When Geoff Marcy (UC-Berkeley) got started in the exoplanet game, it was the result of an apparent dead-end. As Marcy tells Wired.com in a recent interview, he had been working as a post-doc at the Carnegie Institute of Washington, feeling ‘a little bit like an impostor’ and wondering whether a career in science hadn’t been a bad choice. But epiphanies happen in the strangest places. One afternoon he was taking a shower in Pasadena, and the rest is history:
“So I thought, what do I care about? I would love to know if there were other planets around other stars.
“This was a question that nobody was asking. It was 1983, and nobody was even talking about planets. Even our own solar system was considered boring at the time.
“So by the time I turned off the shower, I knew how I was going to end my career. I quickly realized that this was kind of a lucky moment. By knowing that I was a failure, I was free. I could just satisfy myself, and hunt for planets — even though it was a ridiculous thing to do. At that time, I hadn’t heard of anybody actively hunting for planets.”
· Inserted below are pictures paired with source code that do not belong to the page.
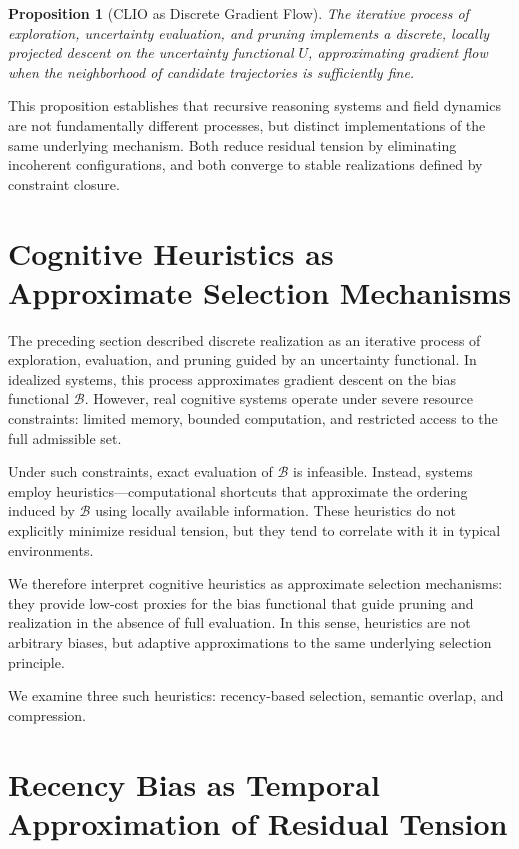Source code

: \documentclass[11pt]{article}
\theoremstyle{plain}
\newtheorem{proposition}[theorem]{Proposition}
\theoremstyle{definition}
\theoremstyle{remark}
\begin{document}
\begin{proposition}[CLIO as Discrete Gradient Flow]
The iterative process of exploration, uncertainty evaluation, and pruning implements a discrete, locally projected descent on the uncertainty functional $U$, approximating gradient flow when the neighborhood of candidate trajectories is sufficiently fine.
\end{proposition}

This proposition establishes that recursive reasoning systems and field dynamics are not fundamentally different processes, but distinct implementations of the same underlying mechanism. Both reduce residual tension by eliminating incoherent configurations, and both converge to stable realizations defined by constraint closure.

\section{Cognitive Heuristics as Approximate Selection Mechanisms}

The preceding section described discrete realization as an iterative process of exploration, evaluation, and pruning guided by an uncertainty functional. In idealized systems, this process approximates gradient descent on the bias functional $\mathcal{B}$. However, real cognitive systems operate under severe resource constraints: limited memory, bounded computation, and restricted access to the full admissible set.

Under such constraints, exact evaluation of $\mathcal{B}$ is infeasible. Instead, systems employ heuristics---computational shortcuts that approximate the ordering induced by $\mathcal{B}$ using locally available information. These heuristics do not explicitly minimize residual tension, but they tend to correlate with it in typical environments.

We therefore interpret cognitive heuristics as approximate selection mechanisms: they provide low-cost proxies for the bias functional that guide pruning and realization in the absence of full evaluation. In this sense, heuristics are not arbitrary biases, but adaptive approximations to the same underlying selection principle.

We examine three such heuristics: recency-based selection, semantic overlap, and compression.

\section{Recency Bias as Temporal Approximation of Residual Tension}
\end{document}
Contrast that with this year’s AAS meeting in Seattle, where there were, in Marcy’s estimation, 500 talks and posters on extrasolar planets, and you realize how far the field has come. Consider that we have more than 500 identified planets now in play, with an additional 1235 candidates from the Kepler science team. Even at that, we’re just at the beginning. While we’re tracking Kepler worlds in a single patch of sky in Cygnus and Lyra, our knowledge of planets closer to home is vanishingly small.
Finding Nearby Planets
That’s why we’re going to need those ground-based follow-ups to the now canceled Space Interferometry Mission, to help us get a read on what’s orbiting the closer, brighter stars that would become the earliest targets for future interstellar probes. Writing about Project Icarus this morning, Ian Crawford (University of London) notes that we know about approximately 56 stars within 15 light years of the Sun, in 38 different stellar systems. Two of these stars — Epsilon Eridani and GJ 674 — are known to have planets, and two other stars — the red dwarfs GJ 876 at 15.3 light-years, and GJ 832 at 16.1 light-years — have planetary systems just beyond the 15 light year limit.
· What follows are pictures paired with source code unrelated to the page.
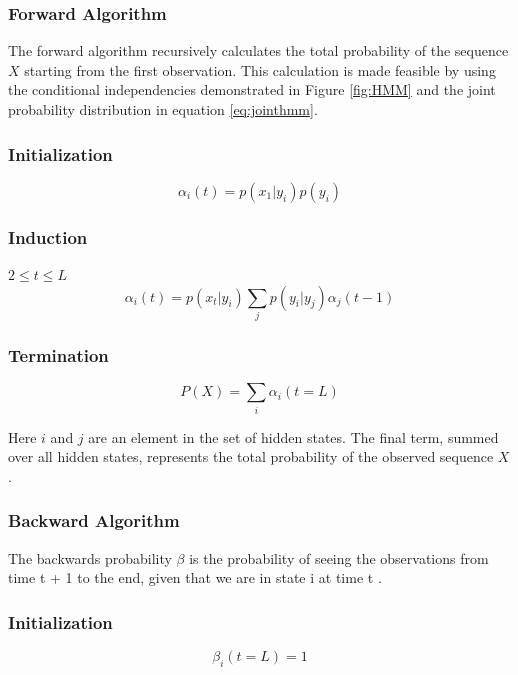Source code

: \subsubsection{Forward Algorithm}
The forward algorithm recursively calculates the total probability of the sequence $X$ starting from the first observation. This calculation is made feasible by using the conditional independencies demonstrated in Figure \ref{fig:HMM} and the joint probability distribution in equation \ref{eq:jointhmm}.

\subsubsection{Initialization}
\begin{equation}
    \alpha_i(t) = p(x_1|y_i)p(y_i)
\label{eq:fwdinit}
\end{equation}

\subsubsection{Induction}
$2\leq t\leq L$
\begin{equation}
    \alpha_i(t) =p(x_t|y_i)\sum_{j}{p(y_i|y_j)\alpha_j(t-1)}
\label{eq:fwdinduc}
\end{equation}

\subsubsection{Termination}
\begin{equation}
    P(X)= \sum_i{\alpha_i(t=L)}
\label{eq:fwdterm}
\end{equation}

Here $i$ and $j$ are an element in the set of hidden states. The final term, summed over all hidden states, represents the total probability of the observed sequence $X$ \cite{Rabiner1989ARecognition}.

\subsubsection{Backward Algorithm}
The backwards probability $\beta$ is the probability of seeing the observations from time t + 1 to the end, given
that we are in state i at time t \cite{Rabiner1989ARecognition}.

\subsubsection{Initialization}
\begin{equation}
    \beta_i(t=L) = 1
\label{eq:bwdinit}
\end{equation}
Project Icarus is tasked with designing an interstellar probe that could complete a mission to a nearby star — the 15 light year limit is seen as a maximum realistic range for such a craft, although Crawford notes that the actual target would presumably be much closer, assuming we could identify a good one. Epsilon Eridani is young, and its gas giant is in a highly eccentric orbit, not the sort of promising material we might wish if looking for a potentially habitable world. But the point is that as things stand now, we don’t have a complete inventory of what’s around Epsilon Eridani, nor do we know whether or not Centauri A and B have planets of their own.
The Search for Intelligence
For that matter, will the WISE mission find an interesting, nearby brown dwarf? Clearly, we have many questions to answer, which takes me back to Marcy. The exoplanet hunter believes there are two outstanding problems ahead of us. The first of them isn’t whether or not habitable, Earth-like planets exist, because most scientists now believe that somewhere in the vastness of the galaxy, such a planet would most certainly be found. The question is just how common such planets are. As Marcy says:
“Are they one in 100, one in 1000, one in a million? How far do we have to travel to find the nearest, lukewarm, rocky planet with an atmosphere?”
Kepler will help us with this one, but the second question is trickier. How common is intelligent life in the galaxy? We can learn a great deal about life’s formation by studying our own Solar System, and we may find exotic forms of single-celled life in places as distant as Titan or Enceladus, Europa or Mars. Hence the significance of the Europa Jupiter System Mission discussed in these pages yesterday. But even if we do find that life can form in unusual places, that still tells us little about whether or not intelligence is widespread.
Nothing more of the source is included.